The best sampling method depends on the fairness metric. Using the NPI, undersampling-label and undersampling-multivariate seem to be the worst and the best option, respectively. Performing undersampling-protected seems to create models whose predictions are more unfair than without-resampling. Using DI, the sampling methods, from best to worst, are: undersampling-multivariate, undersampling-label, without-resampling, and undersampling-protected. Using CVS, the sampling methods to train Decision Trees, from best to worst, are: undersampling-multivariate, without-resampling, undersampling-protected, and undersampling-label. On the other hand, to train Random Forests, following the same order, we have: without-resampling, undersampling-protected, undersampling-multivariate, and undersampling-label.
The best encoding depends on the fairness metric and the learning algorithm. Using DI, the unfairness in the predictions made by models trained with integer encoded data tends to be lower than in the ones made by models trained with one-hot encoded data. An analysis based on the NPI suggests that all models, except for DT and DTns combined with undersampling-protected or without-resampling, may be able to make fairer predictions if trained with integer encoded. According to CVS, the unfairness in the predictions made by models trained with undersampling-protected and without-resampling in combination with integer encoded data appear to be higher than if those models are trained with one-hot encoded data. The opposite happens with RFns trained with undersampling-label. In fact, most of these differences seem negligible when using the NPI or CVS, except for RFns with undersampling-label.
Measuring performance with F1-score, the results suggest that the second most important factor after the learning algorithm is the sampling method, with models trained with undersampling-label outperforming models trained with any of the other sampling methods that were tested. The encoding of the categorical attributes also seems to influence the models’ performance. In most cases, a one-hot encoding leads to worse F1-scores than integer encoding. The exceptions to this behaviour occur when undersampling-multivariate is applied, regardless of the learning algorithm, and when undersampling-label is applied to the data used to train RF and RFns.
Regarding accuracy, the best options for the sampling method appear to be undersampling-protected or without-resampling, followed by undersampling-label, which seems likely to be a better choice than undersampling-multivariate. The results also suggest that, regardless of sampling strategy, training models with one-hot encoded data is preferable over an integer encoding.
Fig. 4 shows the average F1-score and fairness for German Credit Data. The analysis with accuracy leads to similar conclusions regarding the models’ predictive performance. For this reason, these results are not shown here.

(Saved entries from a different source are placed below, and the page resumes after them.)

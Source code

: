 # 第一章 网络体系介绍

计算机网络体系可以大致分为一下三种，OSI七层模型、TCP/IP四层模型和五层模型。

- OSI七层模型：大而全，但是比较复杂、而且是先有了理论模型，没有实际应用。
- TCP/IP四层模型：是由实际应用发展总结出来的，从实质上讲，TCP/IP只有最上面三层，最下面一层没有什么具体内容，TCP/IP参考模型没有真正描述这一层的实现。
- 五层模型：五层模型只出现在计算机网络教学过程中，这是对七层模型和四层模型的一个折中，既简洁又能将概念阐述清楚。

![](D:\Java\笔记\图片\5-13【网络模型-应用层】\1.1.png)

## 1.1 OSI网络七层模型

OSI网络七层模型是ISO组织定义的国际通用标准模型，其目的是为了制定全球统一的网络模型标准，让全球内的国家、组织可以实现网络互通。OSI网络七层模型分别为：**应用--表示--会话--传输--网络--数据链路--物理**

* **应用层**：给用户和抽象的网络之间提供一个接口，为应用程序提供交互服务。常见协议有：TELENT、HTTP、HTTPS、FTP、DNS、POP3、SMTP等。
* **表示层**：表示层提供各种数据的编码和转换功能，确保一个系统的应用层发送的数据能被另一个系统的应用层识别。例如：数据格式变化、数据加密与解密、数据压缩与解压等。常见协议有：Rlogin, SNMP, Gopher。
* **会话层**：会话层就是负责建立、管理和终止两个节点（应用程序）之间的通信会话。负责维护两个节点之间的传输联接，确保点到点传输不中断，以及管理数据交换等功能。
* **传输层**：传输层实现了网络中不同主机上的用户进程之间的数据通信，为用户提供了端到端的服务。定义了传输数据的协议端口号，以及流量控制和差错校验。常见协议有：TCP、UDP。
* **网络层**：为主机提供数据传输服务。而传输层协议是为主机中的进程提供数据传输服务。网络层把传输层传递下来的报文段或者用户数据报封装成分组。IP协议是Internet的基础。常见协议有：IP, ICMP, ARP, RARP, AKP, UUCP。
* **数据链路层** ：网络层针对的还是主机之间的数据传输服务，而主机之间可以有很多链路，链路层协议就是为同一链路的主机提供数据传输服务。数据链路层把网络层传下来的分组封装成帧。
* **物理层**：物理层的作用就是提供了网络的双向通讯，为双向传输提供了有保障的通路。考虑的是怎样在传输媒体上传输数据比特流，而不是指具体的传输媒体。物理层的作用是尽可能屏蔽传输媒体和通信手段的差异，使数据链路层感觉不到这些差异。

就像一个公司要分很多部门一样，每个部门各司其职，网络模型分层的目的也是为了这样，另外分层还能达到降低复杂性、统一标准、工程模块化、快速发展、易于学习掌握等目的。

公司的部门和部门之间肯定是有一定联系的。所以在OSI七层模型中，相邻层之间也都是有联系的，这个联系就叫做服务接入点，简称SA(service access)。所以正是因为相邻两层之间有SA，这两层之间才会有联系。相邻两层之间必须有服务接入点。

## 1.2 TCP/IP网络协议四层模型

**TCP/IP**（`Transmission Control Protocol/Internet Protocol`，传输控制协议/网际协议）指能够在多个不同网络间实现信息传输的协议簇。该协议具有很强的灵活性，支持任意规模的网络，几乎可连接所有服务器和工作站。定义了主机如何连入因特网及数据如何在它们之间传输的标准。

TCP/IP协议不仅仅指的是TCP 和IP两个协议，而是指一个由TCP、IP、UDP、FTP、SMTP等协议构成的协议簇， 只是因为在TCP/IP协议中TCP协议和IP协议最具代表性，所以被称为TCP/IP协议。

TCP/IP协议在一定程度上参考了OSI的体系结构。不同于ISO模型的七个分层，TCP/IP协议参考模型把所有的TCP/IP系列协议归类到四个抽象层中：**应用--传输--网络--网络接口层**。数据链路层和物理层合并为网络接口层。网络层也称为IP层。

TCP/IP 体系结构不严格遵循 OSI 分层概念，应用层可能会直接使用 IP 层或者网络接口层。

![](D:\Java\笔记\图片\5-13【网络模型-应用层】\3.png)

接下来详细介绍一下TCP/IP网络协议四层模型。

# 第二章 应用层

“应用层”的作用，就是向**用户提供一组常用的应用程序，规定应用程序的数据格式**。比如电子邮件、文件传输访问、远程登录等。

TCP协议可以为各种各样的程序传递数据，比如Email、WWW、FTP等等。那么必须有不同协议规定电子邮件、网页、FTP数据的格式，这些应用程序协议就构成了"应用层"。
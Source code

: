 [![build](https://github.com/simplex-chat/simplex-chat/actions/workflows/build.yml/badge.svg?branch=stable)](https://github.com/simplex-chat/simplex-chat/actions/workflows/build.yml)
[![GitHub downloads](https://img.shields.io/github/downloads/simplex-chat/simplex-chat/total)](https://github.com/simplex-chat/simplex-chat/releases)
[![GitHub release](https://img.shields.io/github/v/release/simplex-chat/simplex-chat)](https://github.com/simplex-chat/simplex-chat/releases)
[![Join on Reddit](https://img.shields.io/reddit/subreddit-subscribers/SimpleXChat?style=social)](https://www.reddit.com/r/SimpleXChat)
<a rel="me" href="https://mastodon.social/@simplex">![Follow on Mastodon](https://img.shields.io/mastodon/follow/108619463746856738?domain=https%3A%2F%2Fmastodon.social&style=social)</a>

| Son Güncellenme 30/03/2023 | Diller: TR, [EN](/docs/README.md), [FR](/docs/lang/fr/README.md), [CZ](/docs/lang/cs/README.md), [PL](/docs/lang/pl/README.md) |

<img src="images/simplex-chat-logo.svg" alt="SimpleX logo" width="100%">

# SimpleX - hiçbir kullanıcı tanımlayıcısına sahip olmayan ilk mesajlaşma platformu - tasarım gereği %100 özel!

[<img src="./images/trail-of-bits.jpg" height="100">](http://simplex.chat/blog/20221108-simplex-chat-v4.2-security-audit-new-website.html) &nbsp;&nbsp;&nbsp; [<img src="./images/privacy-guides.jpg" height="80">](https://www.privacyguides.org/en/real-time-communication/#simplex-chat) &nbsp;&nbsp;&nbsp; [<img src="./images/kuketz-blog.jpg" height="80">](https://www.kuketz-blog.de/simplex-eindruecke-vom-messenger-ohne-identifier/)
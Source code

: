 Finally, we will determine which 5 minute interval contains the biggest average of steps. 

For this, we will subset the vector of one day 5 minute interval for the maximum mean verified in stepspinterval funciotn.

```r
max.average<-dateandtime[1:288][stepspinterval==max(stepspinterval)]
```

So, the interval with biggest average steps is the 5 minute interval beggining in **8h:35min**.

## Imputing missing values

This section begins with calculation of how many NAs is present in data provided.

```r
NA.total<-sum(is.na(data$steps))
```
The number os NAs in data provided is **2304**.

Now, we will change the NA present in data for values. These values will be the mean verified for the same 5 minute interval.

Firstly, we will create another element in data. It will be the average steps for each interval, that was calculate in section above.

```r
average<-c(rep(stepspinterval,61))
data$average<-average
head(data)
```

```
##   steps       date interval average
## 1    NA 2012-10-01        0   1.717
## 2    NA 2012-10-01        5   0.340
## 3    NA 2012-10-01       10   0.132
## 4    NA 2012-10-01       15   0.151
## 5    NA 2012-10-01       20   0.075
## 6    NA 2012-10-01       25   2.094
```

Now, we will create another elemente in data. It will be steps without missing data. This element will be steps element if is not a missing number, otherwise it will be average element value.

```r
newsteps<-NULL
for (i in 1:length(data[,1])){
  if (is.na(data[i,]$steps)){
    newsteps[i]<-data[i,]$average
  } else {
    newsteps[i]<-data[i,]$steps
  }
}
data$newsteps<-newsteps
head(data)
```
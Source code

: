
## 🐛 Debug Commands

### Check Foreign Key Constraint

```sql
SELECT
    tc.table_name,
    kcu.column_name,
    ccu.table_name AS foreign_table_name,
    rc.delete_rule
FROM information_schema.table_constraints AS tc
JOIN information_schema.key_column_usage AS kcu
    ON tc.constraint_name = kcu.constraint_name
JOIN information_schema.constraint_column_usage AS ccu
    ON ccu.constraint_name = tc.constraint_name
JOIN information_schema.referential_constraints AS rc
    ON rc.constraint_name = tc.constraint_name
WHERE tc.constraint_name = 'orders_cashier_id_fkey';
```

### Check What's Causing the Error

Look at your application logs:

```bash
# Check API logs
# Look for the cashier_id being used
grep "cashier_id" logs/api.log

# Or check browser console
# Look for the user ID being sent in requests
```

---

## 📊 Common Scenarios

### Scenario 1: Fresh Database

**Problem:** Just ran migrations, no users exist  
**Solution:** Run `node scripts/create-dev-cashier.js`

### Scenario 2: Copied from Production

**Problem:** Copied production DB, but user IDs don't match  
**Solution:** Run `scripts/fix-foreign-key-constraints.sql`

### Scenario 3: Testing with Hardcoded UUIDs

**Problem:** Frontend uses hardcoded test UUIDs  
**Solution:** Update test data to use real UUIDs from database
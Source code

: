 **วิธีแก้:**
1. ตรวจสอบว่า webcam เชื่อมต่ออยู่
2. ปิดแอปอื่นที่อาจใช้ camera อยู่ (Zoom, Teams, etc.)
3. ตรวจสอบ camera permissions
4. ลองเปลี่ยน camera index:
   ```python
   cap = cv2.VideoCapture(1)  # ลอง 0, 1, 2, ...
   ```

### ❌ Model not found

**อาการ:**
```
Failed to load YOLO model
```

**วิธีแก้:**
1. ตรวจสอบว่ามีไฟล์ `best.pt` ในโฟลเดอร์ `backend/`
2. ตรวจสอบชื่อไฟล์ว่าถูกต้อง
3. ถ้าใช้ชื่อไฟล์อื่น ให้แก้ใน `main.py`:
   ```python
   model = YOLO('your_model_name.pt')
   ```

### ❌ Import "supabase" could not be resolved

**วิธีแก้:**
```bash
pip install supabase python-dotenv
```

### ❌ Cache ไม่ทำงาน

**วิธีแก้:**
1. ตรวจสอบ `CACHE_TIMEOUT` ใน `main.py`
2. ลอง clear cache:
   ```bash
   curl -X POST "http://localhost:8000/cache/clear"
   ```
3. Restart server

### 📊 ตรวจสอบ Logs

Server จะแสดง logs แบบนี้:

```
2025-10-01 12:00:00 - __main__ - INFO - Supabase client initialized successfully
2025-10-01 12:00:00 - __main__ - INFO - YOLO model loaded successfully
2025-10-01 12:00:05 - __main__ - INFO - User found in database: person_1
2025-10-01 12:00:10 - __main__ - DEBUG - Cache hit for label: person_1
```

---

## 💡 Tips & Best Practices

Removing the sensitive attribute prior to training seems to have a more pivotal role on improving fairness than the remaining factors under evaluation. The only exceptions regarding this procedure occur with undersampling-multivariate. The most relevant of which is observed when combining a normal-cv with one-hot encoded data. In this case, the predictions of RFns are more unfair than RF.
Moreover, models trained with the one-hot version of the dataset tend to produce fairer predictions than those trained with integer encoded data. A clear example of this behaviour occurs when combining RF and undersampling-label while using a normal-cv. Nevertheless, there are exceptions to this behaviour. When using a stratified-cv and combining RFns with undersampling-protected or without-resampling, the integer encoded version of the dataset actually seems to lead to fairer models.
Performing undersampling-label with Random Forests seems to be the worst of the tested configurations, with this sampling strategy often being the worst choice from a fairness point-of-view.
As far as predictive performance is concerned, models based on Random Forests tend to be better than models based on Decision Trees. Another interesting observation is the effect on predictive performance that the sampling method seems to introduce: applying no sampling method seems to be the best choice, followed by performing undersampling-protected. Performing undersampling-label or undersampling-multivariate leads to worse results, with a less significant improvement between Decision Trees and Random Forests. Nevertheless, moving from Decision Trees to Random Forests has a greater impact on performance than moving from undersampling-protected to without-resampling.
Iv-B Fairness Comparison between Data and Predictions
Besides performing our analysis based on the fairness metrics mentioned in III-E, we computed the ratio between the CVS in the predictions and the CVS found in the data subset used to train the models (CVS Ratio), as well as a similar ratio regarding the NPI (NPI Ratio). These ratios give an indication of whether the unfairness in the training data was increased or reduced under each configuration. A value of 1 indicates that the unfairness in the predictions is the same as in the training data, an absolute value greater than 1 means that the unfairness in the predictions is greater, and an absolute value lower than 1 means that the model makes fairer predictions than the procedure which produced the true labels of the training data. A DI Ratio was not computed since it would be difficult to interpret the results.
Caution must be taken when computing these ratios for models resulting from the application of undersampling-multivariate, since the subsets of data used to train these models have a CVS and an NPI equal to zero. In such cases, the value represented in the boxplots corresponds to the CVS or the NPI in the predictions instead of the invalid ratio.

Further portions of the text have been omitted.